It’s not supposed to be easy to live a full life — a flowing, worry-free experience — right? Our society values struggle and effort, so it’s the only way to achieve and succeed, right?

It gets sticky almost immediately, because there is that elusive, contradictory, enriching idea of “following your bliss” and, in doing so, “you won’t work a day of your life.”

Of course, that’s not the entire story. The grand idea is that when you pursue and do what you love, it doesn’t seem like work, thus, you’re psychologically — and by all appearances — being and doing with ease, joy and peaceful existence.

How many of us have achieved this? How many can maintain this? I think for the majority what we’ve experienced, in general, is a bit of a letdown — or disillusionment, disappointment, weariness, wariness, or simply a constant struggle.

Maybe I’m wrong. I would prefer that I were. But, for now, let’s follow the thread, though it may fray a little…

We value effort because we value the perceived rewards, and we value the freedom that earnings can afford us in our existing economic system.

Effort equals returns. Effort equals earning a living. Effort equals validity, acceptance, and material gains.
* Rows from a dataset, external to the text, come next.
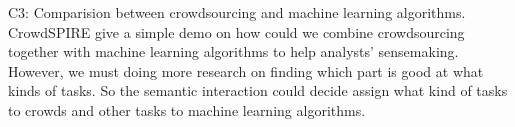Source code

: \documentclass[journal]{vgtc}                %
\begin{document}
C3: Comparision between crowdsourcing and machine learning algorithms.
CrowdSPIRE give a simple demo on how could we combine crowdsourcing together with machine learning algorithms to help analysts' sensemaking.
However, we must doing more research on finding which part is good at what kinds of tasks.
So the semantic interaction could decide assign what kind of tasks to crowds and other tasks to machine learning algorithms.


%

%
%
%


\end{document}
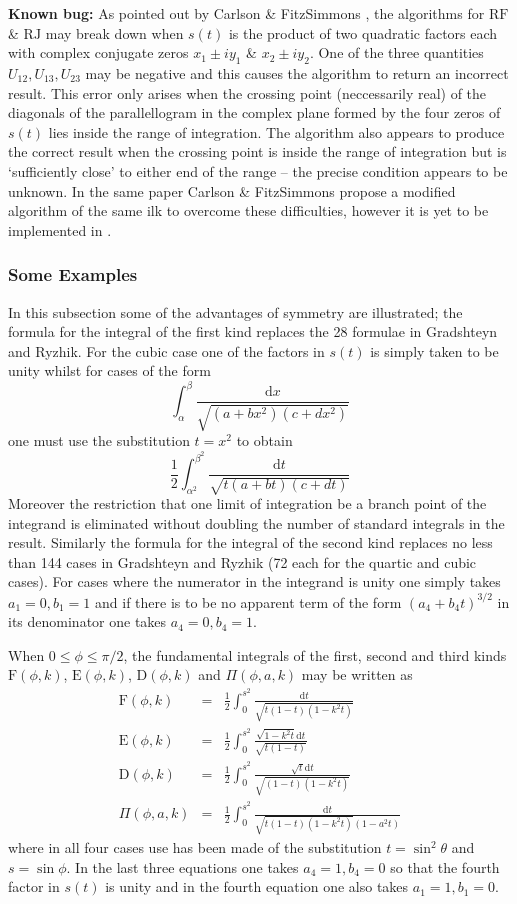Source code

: \textbf{Known bug:} As pointed out by Carlson \& FitzSimmons \cite{CarlsonFitzSimmons:00},
the algorithms for $\mathrm{RF}$ \& $\mathrm{RJ}$ may break down when $s(t)$ is the product
of two quadratic factors each with complex conjugate zeros $x_1\pm i y_1$ \&
$x_2\pm i y_2$. One of the three quantities
$U_{12}, U_{13}, U_{23}$ may be negative and this causes the algorithm to return an
incorrect result. This error only arises when the crossing point (neccessarily real) of
the diagonals of the parallellogram in the complex plane formed by the four zeros of
$s(t)$  lies inside the range of integration. The algorithm also appears to produce the
correct result when the crossing point is inside the range of integration but is
`sufficiently close' to either end of the range -- the precise condition appears to be
unknown.
In the same paper Carlson \& FitzSimmons propose a modified algorithm of the same ilk
to overcome these difficulties, however it is yet to be implemented in \REDUCE.

\subsubsection{Some Examples}
In this subsection some of the advantages of symmetry are illustrated; the formula for the
integral of the first kind replaces the 28 formulae in Gradshteyn and Ryzhik. For the cubic
case one of the factors in $s(t)$ is simply taken to be unity whilst for cases of the form
\[\int_\alpha^\beta \frac{\mathrm{d}x}{\sqrt{(a+b x^2)(c+d x^2)}}\]
one must use the substitution $t=x^2$ to obtain
\[\frac{1}{2}\int_{\alpha^2}^{\beta^2} \frac{\mathrm{d}t}{\sqrt{t(a+b t)(c+d t)}}\]
Moreover the restriction that one limit of integration be a branch point of the integrand is
eliminated without doubling the number of standard integrals in the result.
Similarly the formula for the integral of the second kind replaces no less than 144 cases
in Gradshteyn and Ryzhik (72 each for the quartic and cubic cases). For cases where the
numerator in the integrand is unity one simply takes $a_1=0, b_1=1$ and if there is to be no
apparent term of the form $(a_4+b_4t)^{3/2}$ in its denominator one takes $a_4=0, b_4=1$.

When $0 \leq \phi \leq \pi/2$, the fundamental integrals of the first, second
and third kinds $\mathrm{F}(\phi,k)$, $\mathrm{E}(\phi,k)$, $\mathrm{D}(\phi,k)$
and $\Pi(\phi,a,k)$ may be written as
\begin{eqnarray*}
\mathrm{F}(\phi,k) &=& \frac{1}{2}\int_0^{s^2} \frac{\mathrm{d}t}{\sqrt{t(1-t)(1-k^2t)}}\\
\mathrm{E}(\phi,k) &=& \frac{1}{2}\int_0^{s^2} \frac{\sqrt{1-k^2t}\mathrm{d}t}{\sqrt{t(1-t)}}\\
\mathrm{D}(\phi,k) &=& \frac{1}{2}\int_0^{s^2} \frac{\sqrt{t}\mathrm{d}t}{\sqrt{(1-t)(1-k^2t)}}\\
\Pi(\phi,a,k) &=& \frac{1}{2}\int_0^{s^2} \frac{\mathrm{d}t}{\sqrt{t(1-t)(1-k^2t)}(1-a^2t)}
\end{eqnarray*}
where in all four cases use has been made of the substitution $t=\sin^2 \theta$
and $s=\sin\phi$. In the last three equations one takes $a_4=1, b_4 =0$ so that
the fourth factor in $s(t)$ is unity and in the fourth equation one also takes
$a_1=1,b_1=0$.

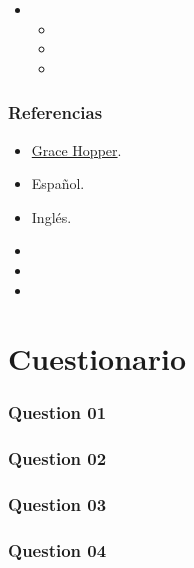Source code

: \documentclass[a4paper,12pt]{mac_cv}
\begin{document}
\begin{itemize}
  \item \lipsum[8][5]
        \begin{itemize}
          \item \lipsum[8][6]
          \item \lipsum[8][7]
          \item \lipsum[8][8]
        \end{itemize}
\end{itemize}
\subsubsection*{Referencias}
\begin{itemize}
  \item \href{https://www.linkedin.com/in/}{Grace Hopper}.
\end{itemize}


\CVIdiomas
\begin{itemize}
  \item Español.
  \item Inglés.
\end{itemize}

\CVMiscelanea
\begin{itemize}
  \item \lipsum[8][9]
  \item \lipsum[8][10]
  \item \lipsum[8][11]
\end{itemize}

\pagebreak

\thispagestyle{body}

\section*{Cuestionario}

\subsubsection*{Question 01}
\lipsum[9-11]

\subsubsection*{Question 02}
\lipsum[11-12]

\subsubsection*{Question 03}
\lipsum[12-14]

\subsubsection*{Question 04}
\lipsum[13-15]
\end{document}
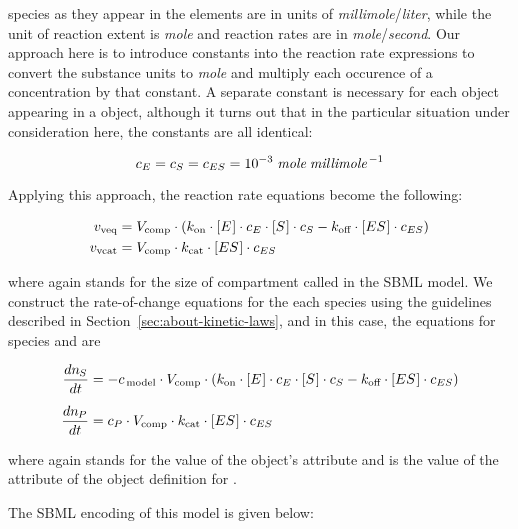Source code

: species as they appear in the \KineticLaw elements are in units of
\emph{millimole}/\emph{liter}, while the unit of reaction extent
is \emph{mole} and reaction rates are in
\emph{mole}/\emph{second}.  Our approach here is to introduce
constants into the reaction rate expressions to convert the
substance units to \emph{mole} and multiply each occurence of a
concentration by that constant.  A separate constant is necessary
for each \Species object appearing in a \KineticLaw object,
although it turns out that in the particular situation under
consideration here, the constants are all identical:
\begin{linenomath}
  \begin{equation*}
      c_E = c_S = c_{ES} = 10^{-3}\;\emph{mole} \;\emph{millimole}^{\,-1}
  \end{equation*}
\end{linenomath}
Applying this approach, the reaction rate equations become the
following:
\begin{linenomath}
  \begin{align*}
    v_\text{veq}  & = V_\text{comp} \cdot (k_\text{on} \cdot [E\mkern1mu] \cdot c_E \cdot [S\mkern1mu] \cdot c_S
   - k_\text{off} \cdot [ES\mkern1mu] \cdot c_{ES})\\
    v_\text{vcat} & = V_\text{comp} \cdot k_\text{cat} \cdot [ES\mkern1mu] \cdot c_{ES}
  \end{align*}
\end{linenomath}
where again \Vcomp stands for the size of compartment called
 in the SBML model.  We construct the rate-of-change
equations for the each species using the guidelines described in
Section~\ref{sec:about-kinetic-laws}, and in this case, the
equations for species  and  are
\begin{linenomath}
  \begin{align*}
    \dfrac{d n_{\mkern-1muS}}{d t} & = - c_{\,\textrm{model}} \cdot V_\text{comp} \cdot
    (k_\text{on} \cdot [E\mkern1mu] \cdot c_E \cdot [S\mkern1mu] \cdot c_S
    - k_\text{off} \cdot [ES\mkern1mu] \cdot c_{ES}) \\[5pt]
    \dfrac{d n_{\mkern-1muP}}{d t} & = c_P \cdot V_\text{comp} \cdot k_\text{cat} \cdot [ES\mkern1mu] \cdot c_{ES}
  \end{align*}
\end{linenomath}
where again \csg stands for the value of the \Model object's
 attribute and \convP is the value of the
 attribute of the \Species object
definition for .

The SBML encoding of this model is given below:

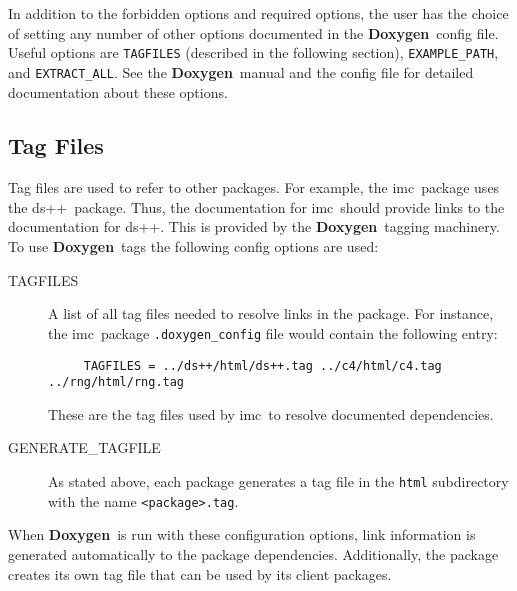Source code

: \documentclass[11pt]{nmemo}
\newcommand{\doxy}{{\normalfont\bfseries Doxygen}}
\newcommand{\imc}{{\normalfont\sffamily imc}}
\newcommand{\dsxx}{{\normalfont\sffamily ds++}}
\begin{document}
In addition to the forbidden options and required options, the user
has the choice of setting any number of other options documented in
the \doxy\ config file.  Useful options are \texttt{TAGFILES}
(described in the following section), \texttt{EXAMPLE\_PATH}, and
\texttt{EXTRACT\_ALL}.  See the \doxy\ manual and the config file for
detailed documentation about these options.
  
\subsection{Tag Files}

Tag files are used to refer to other packages. For example, the \imc\
package uses the \dsxx\ package.  Thus, the documentation for \imc\
should provide links to the documentation for \dsxx.  This is provided 
by the \doxy\ tagging machinery.  To use \doxy\ tags the following
config options are used:
\begin{description}

\item[\ttfamily TAGFILES] A list of all tag files needed to resolve
  links in the package.  For instance, the \imc\ package
  \texttt{.doxygen\_config} file would contain the following entry:
\begin{verbatim}
     TAGFILES = ../ds++/html/ds++.tag ../c4/html/c4.tag ../rng/html/rng.tag
\end{verbatim}
  These are the tag files used by \imc\ to resolve documented
  dependencies.

\item[\ttfamily GENERATE\_TAGFILE] As stated above, each package
  generates a tag file in the \texttt{html} subdirectory with the name 
  \texttt{<package>.tag}.

\end{description}
When \doxy\ is run with these configuration options, link information
is generated automatically to the package dependencies.  Additionally, 
the package creates its own tag file that can be used by its client
packages.
\end{document}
However, effort is not will.

The difference is that where effort is in toiling, in survival, in the mechanical, will is our consciousness, our creator self, our actualization in progress.

Unconscious effort always leads to apathy and anxiety. We are feeling, emotional, energetic beings. We can’t discount the majority of our cosmic makeup and think there will never be negative repercussions.

We certainly do try to suppress it, and defer it. We are inundated with the factual, informational and tangible, giving us ample excuses to evade our purposeful, spiritual responsibility in all things.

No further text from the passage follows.